→ **Task item**
Identify and pull out each line of the entries in which "Contributions" occurs.

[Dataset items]

= = =

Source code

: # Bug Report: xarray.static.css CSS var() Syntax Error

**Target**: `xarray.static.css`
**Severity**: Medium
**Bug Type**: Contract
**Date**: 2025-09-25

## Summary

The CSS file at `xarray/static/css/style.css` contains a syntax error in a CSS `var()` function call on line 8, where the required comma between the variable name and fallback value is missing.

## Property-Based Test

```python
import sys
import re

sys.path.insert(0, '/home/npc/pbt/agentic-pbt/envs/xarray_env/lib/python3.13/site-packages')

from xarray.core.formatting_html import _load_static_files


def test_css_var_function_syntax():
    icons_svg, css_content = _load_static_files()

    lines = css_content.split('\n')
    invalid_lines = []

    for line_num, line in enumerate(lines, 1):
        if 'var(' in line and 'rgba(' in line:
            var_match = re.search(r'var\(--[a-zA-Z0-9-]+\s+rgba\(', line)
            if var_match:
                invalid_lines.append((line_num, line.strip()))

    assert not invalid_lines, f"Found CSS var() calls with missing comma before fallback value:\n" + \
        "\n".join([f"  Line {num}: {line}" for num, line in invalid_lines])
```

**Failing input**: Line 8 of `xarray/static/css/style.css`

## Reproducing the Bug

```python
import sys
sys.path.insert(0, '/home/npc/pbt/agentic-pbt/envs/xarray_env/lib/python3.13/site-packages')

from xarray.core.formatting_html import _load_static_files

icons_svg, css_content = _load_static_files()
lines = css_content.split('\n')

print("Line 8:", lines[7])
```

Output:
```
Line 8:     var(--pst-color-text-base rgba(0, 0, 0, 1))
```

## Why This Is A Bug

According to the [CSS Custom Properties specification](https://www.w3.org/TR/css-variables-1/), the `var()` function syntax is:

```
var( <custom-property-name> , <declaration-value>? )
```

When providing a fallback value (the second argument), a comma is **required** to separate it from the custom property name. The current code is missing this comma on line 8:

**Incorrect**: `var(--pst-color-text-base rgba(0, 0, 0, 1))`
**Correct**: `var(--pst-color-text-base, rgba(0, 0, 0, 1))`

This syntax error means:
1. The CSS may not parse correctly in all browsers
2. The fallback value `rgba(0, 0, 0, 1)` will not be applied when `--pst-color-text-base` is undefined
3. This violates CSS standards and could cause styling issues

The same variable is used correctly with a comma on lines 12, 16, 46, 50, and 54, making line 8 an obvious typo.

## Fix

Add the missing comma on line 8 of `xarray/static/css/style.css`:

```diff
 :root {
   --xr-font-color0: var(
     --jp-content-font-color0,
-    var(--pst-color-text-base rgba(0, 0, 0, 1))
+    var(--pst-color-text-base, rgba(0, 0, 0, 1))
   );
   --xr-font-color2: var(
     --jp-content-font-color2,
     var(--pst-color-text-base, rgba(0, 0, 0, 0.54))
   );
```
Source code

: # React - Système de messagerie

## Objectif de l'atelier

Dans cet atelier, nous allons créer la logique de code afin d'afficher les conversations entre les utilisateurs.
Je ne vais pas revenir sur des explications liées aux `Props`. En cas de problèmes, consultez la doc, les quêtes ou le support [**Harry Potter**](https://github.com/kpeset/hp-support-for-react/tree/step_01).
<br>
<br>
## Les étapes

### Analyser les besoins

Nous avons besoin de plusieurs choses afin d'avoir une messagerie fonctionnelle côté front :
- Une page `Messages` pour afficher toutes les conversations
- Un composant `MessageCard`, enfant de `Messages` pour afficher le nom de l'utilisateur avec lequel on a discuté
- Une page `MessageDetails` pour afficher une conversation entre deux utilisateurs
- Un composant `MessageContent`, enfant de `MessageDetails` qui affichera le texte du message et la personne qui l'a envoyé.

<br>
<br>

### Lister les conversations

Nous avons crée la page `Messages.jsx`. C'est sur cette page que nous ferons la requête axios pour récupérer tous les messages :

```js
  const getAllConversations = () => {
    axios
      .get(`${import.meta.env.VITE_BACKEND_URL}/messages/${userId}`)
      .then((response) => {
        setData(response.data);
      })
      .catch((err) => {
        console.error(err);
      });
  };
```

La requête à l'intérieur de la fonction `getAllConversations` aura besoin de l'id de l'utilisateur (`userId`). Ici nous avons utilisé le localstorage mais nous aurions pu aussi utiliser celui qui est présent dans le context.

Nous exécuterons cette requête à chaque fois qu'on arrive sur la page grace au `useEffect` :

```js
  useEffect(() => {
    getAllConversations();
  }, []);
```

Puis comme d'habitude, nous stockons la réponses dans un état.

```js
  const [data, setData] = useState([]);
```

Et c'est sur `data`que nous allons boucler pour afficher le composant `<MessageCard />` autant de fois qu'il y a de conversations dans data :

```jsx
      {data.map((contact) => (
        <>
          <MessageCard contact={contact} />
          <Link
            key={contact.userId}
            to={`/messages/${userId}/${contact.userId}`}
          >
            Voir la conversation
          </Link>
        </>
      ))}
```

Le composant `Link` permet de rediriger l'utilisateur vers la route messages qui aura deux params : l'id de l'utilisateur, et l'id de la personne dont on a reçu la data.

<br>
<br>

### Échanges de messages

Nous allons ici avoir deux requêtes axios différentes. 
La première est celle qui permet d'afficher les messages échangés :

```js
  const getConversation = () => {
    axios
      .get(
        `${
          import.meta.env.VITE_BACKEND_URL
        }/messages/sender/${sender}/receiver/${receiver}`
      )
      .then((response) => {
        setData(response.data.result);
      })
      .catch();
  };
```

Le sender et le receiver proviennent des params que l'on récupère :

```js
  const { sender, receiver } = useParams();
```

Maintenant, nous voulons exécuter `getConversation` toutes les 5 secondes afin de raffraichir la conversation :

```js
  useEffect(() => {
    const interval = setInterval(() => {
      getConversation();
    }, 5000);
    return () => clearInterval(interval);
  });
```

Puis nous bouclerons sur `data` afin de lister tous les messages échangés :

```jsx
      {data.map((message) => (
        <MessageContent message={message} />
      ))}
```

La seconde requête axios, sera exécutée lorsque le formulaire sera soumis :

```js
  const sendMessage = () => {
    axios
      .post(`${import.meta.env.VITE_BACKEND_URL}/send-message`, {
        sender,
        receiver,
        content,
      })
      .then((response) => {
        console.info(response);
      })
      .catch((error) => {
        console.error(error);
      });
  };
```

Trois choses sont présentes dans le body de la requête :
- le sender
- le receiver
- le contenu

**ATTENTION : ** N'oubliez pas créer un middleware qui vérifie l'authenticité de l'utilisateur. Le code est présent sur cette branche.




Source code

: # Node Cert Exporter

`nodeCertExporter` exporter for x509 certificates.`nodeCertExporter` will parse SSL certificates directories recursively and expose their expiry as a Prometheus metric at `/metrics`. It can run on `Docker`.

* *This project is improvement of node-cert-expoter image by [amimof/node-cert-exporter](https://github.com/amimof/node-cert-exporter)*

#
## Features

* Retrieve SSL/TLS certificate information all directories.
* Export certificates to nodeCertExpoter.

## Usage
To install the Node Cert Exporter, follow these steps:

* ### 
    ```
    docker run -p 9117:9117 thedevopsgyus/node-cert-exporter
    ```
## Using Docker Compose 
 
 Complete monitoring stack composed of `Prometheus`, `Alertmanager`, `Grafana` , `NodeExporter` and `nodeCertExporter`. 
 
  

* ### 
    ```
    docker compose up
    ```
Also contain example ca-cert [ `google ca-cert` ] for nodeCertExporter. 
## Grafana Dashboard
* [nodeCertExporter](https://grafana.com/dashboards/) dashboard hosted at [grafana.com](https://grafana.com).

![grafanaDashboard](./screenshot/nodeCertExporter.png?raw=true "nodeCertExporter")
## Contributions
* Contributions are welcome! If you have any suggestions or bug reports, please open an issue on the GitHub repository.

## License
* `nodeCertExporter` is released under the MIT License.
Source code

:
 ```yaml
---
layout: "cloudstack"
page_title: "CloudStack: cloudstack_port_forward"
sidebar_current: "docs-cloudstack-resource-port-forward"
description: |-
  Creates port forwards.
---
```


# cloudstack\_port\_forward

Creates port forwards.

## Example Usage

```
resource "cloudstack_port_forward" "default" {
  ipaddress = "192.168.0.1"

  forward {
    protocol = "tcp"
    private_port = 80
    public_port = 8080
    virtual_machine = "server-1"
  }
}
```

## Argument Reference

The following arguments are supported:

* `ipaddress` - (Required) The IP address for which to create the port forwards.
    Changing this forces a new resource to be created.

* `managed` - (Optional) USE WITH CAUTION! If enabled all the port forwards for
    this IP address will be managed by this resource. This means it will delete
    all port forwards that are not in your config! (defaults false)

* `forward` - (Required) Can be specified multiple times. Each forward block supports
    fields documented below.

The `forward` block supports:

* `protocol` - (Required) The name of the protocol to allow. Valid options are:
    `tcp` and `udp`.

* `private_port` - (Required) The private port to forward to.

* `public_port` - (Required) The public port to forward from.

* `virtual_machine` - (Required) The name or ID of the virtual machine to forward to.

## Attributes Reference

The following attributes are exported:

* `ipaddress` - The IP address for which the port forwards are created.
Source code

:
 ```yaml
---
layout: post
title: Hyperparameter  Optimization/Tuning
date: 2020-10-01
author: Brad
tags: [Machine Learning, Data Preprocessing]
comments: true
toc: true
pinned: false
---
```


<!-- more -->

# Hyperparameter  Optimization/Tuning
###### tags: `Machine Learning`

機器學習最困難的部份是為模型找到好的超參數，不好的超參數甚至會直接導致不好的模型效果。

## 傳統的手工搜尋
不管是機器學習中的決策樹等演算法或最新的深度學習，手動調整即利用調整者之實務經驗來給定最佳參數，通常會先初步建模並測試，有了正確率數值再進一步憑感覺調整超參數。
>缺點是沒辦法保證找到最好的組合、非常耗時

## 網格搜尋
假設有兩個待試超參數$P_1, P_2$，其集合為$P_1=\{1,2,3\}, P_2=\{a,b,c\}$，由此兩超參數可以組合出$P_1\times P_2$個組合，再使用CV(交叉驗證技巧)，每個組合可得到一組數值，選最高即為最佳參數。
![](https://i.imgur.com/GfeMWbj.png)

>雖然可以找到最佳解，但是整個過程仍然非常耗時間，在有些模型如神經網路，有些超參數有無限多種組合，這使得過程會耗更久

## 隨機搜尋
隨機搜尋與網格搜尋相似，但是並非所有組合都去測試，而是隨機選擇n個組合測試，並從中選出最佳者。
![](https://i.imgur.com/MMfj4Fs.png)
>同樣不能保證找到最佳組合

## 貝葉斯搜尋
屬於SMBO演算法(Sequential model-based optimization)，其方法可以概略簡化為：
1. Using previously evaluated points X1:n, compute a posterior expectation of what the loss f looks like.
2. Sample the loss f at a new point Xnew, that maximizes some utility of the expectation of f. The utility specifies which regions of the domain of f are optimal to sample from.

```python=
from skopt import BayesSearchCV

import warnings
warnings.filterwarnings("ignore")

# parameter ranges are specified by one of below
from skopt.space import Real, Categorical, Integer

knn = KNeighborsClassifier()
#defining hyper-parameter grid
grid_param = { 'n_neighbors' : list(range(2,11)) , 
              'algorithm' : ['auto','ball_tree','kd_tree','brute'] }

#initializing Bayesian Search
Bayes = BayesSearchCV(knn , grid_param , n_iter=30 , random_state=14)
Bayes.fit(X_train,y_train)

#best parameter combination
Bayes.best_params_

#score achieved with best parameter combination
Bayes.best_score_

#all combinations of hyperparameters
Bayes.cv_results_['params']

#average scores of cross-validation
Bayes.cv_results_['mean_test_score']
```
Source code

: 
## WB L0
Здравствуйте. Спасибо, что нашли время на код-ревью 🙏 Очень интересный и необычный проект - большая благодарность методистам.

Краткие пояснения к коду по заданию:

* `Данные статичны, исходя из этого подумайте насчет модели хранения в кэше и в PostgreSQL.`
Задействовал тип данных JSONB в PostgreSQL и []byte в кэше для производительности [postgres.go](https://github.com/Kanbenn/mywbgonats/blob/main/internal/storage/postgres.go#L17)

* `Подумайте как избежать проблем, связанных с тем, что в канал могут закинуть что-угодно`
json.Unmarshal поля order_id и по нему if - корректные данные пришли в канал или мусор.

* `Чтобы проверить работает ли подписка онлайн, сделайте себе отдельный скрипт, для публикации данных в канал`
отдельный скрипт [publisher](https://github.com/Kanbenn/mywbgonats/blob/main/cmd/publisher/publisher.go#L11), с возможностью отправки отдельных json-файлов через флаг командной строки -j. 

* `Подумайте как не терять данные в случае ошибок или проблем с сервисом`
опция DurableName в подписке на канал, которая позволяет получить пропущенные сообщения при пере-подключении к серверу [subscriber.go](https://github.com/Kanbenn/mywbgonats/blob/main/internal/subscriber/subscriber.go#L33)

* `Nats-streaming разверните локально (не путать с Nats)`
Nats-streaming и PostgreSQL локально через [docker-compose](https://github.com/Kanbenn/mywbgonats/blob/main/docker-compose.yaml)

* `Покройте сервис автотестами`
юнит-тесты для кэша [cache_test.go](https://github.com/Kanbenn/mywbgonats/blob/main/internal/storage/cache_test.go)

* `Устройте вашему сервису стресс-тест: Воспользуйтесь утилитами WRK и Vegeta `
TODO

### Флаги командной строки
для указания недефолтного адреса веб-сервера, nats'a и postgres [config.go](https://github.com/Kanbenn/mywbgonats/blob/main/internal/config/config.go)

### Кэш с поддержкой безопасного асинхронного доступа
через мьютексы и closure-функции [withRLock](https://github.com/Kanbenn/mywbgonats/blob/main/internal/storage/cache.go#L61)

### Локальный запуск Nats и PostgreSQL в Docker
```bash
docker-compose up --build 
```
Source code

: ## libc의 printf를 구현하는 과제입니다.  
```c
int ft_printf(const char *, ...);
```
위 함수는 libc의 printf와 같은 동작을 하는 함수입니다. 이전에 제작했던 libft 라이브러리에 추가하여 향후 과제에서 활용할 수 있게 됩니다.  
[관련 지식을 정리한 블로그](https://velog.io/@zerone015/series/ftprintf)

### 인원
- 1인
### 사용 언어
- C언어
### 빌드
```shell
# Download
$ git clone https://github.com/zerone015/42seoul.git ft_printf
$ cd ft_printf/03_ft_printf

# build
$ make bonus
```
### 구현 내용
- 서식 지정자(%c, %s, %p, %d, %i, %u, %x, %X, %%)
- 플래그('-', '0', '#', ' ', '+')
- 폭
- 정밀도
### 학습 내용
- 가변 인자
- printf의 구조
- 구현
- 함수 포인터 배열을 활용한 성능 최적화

= = =

→ **Result for this task**
## Contributions
* Contributions are welcome! If you have any suggestions or bug reports, please open an issue on the GitHub repository.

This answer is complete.